Dozier School was a juvenile reform school school for boys in Florida. It was open for over 100 years, from 1900-2011, and its entire history is full of stories of abuse, deaths, and disappearances. This book details the history of the school and the fight to excavate the graveyard of unmarked graves on the school grounds, in the hopes of answering questions about the alleged abuse and reuniting families with the lost remains of their loved ones.
The story of Dozier School is horrifying, and it is covered well here. The author does a fantastic job of explaining how race, poverty, and historical events contributed to the creation and management of the school, and how long-held local prejudices interfered with attempts to investigate the school even after its closure. It's a terrible story, but it needs to be told.
I do think this book needed to clean up its timeline.
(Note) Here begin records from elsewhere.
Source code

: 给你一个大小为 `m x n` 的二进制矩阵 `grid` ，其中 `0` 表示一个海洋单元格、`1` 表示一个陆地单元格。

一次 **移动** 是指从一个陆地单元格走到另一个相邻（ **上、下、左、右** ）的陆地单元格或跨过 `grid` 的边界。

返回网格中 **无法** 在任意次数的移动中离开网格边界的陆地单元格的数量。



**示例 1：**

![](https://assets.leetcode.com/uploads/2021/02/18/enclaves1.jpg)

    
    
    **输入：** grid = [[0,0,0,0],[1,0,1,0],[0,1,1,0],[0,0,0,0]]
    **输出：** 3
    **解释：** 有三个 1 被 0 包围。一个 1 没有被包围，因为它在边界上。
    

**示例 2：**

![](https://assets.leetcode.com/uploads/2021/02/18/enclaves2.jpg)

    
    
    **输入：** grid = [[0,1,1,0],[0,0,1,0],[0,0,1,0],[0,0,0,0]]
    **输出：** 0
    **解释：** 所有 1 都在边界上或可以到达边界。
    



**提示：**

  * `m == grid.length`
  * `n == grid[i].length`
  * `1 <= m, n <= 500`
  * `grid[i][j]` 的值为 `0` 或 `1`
It jumps around and is sometimes difficult to follow, and some threads disappear, leaving unanswered questions. Too much time was spent on the legal battle to excavate the graveyard--it's important to the story and needs to be included, but it should be more concise.
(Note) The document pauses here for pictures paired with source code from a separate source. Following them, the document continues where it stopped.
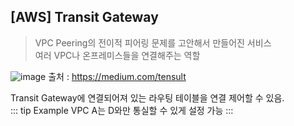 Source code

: ## [AWS] Transit Gateway

> VPC Peering의 전이적 피어링 문제를 고안해서 만들어진 서비스  
> 여러 VPC나 온프레미스들을 연결해주는 역할

![image](https://user-images.githubusercontent.com/40623433/219762010-d8882c35-f9c9-487c-9ba7-71be46f91bad.png)
출처 : https://medium.com/tensult

Transit Gateway에 연결되어져 있는 라우팅 테이블을 연결 제어할 수 있음.  
::: tip Example
VPC A는 D와만 통실할 수 있게 설정 가능
:::

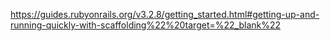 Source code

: https://guides.rubyonrails.org/v3.2.8/getting_started.html#getting-up-and-running-quickly-with-scaffolding%22%20target=%22_blank%22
The weird thing about this book is that it was written by Erin Kimmerle, the forensic anthropologist who led the investigation and excavation....BUT it barely focused on the excavation, the results, what they found, or how the connected the physical remains with the historical information to make identifications. Basically, all the parts that I was really interested in reading about, and the topics that I expected from this particular author to cover in detail. She also jumps around frequently, making it hard to follow the story of any one boy, and she will often start talking about something in detail and then just STOP without finishing the story.
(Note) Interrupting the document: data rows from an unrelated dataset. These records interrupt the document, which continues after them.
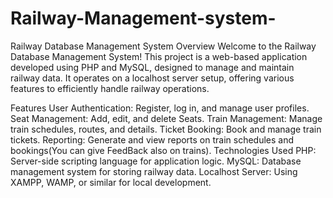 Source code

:# Railway-Management-system-
Railway Database Management System
Overview
Welcome to the Railway Database Management System! This project is a web-based application developed using PHP and MySQL, designed to manage and maintain railway data. It operates on a localhost server setup, offering various features to efficiently handle railway operations.

Features
User Authentication: Register, log in, and manage user profiles.
Seat Management: Add, edit, and delete Seats.
Train Management: Manage train schedules, routes, and details.
Ticket Booking: Book and manage train tickets.
Reporting: Generate and view reports on train schedules and bookings(You can give FeedBack also on trains).
Technologies Used
PHP: Server-side scripting language for application logic.
MySQL: Database management system for storing railway data.
Localhost Server: Using XAMPP, WAMP, or similar for local development.
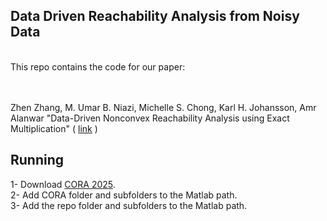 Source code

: ## Data Driven Reachability Analysis from Noisy Data
<br/> 
This repo contains the code for our paper:

<br/><br/>
Zhen Zhang, M. Umar B. Niazi, Michelle S. Chong, Karl H. Johansson, Amr Alanwar "Data-Driven Nonconvex Reachability Analysis using Exact Multiplication" ( [link](https://arxiv.org/abs/2504.02147) )


## Running 
1- Download [CORA 2025](https://tumcps.github.io/CORA/pages/archive/v2025/index.html). <br />
2- Add CORA folder and subfolders to the Matlab path.  <br />
3- Add the repo folder and subfolders to the Matlab path.  <br />
<br />
<br />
Here is one specific, frustrating example of an incomplete story: a dormitory fire caused multiple deaths in 1914. The school reported that the remains were too damaged to be identified, the bodies were buried in the graveyard, and families were notified. However, there were multiple inconsistencies in the reports of how many deaths had occurred and who they were. The book describes how during the excavation, they discovered 7 coffins containing charred remains from the fire, but the remains were only from 3 individuals mixed together and divided among 7 coffins. So then we get tons of detail about how the team returns the the site, finds the area where the dorm burned, excavates until they find debris from the fire, including bones, and then.....we jump to talking about something else entirely and never return to the fire victims. No info about if the new bones were consistent with the previous 3 individuals or not, no theories about what happened to the bodies of the other reported victims, nothing.
However, despite some of the narrative issues, Dozier School represents one of those uncomfortable parts of history that we still all need to know about, and the book is definitely worth a read.
*eARC provided by NetGalley in exchange for an honest review.
**As a note, I read this book as an eARC that did not include any photos, but I did notice there were photo references at the end of the book, so I may have missed out on images that may have provided additional information.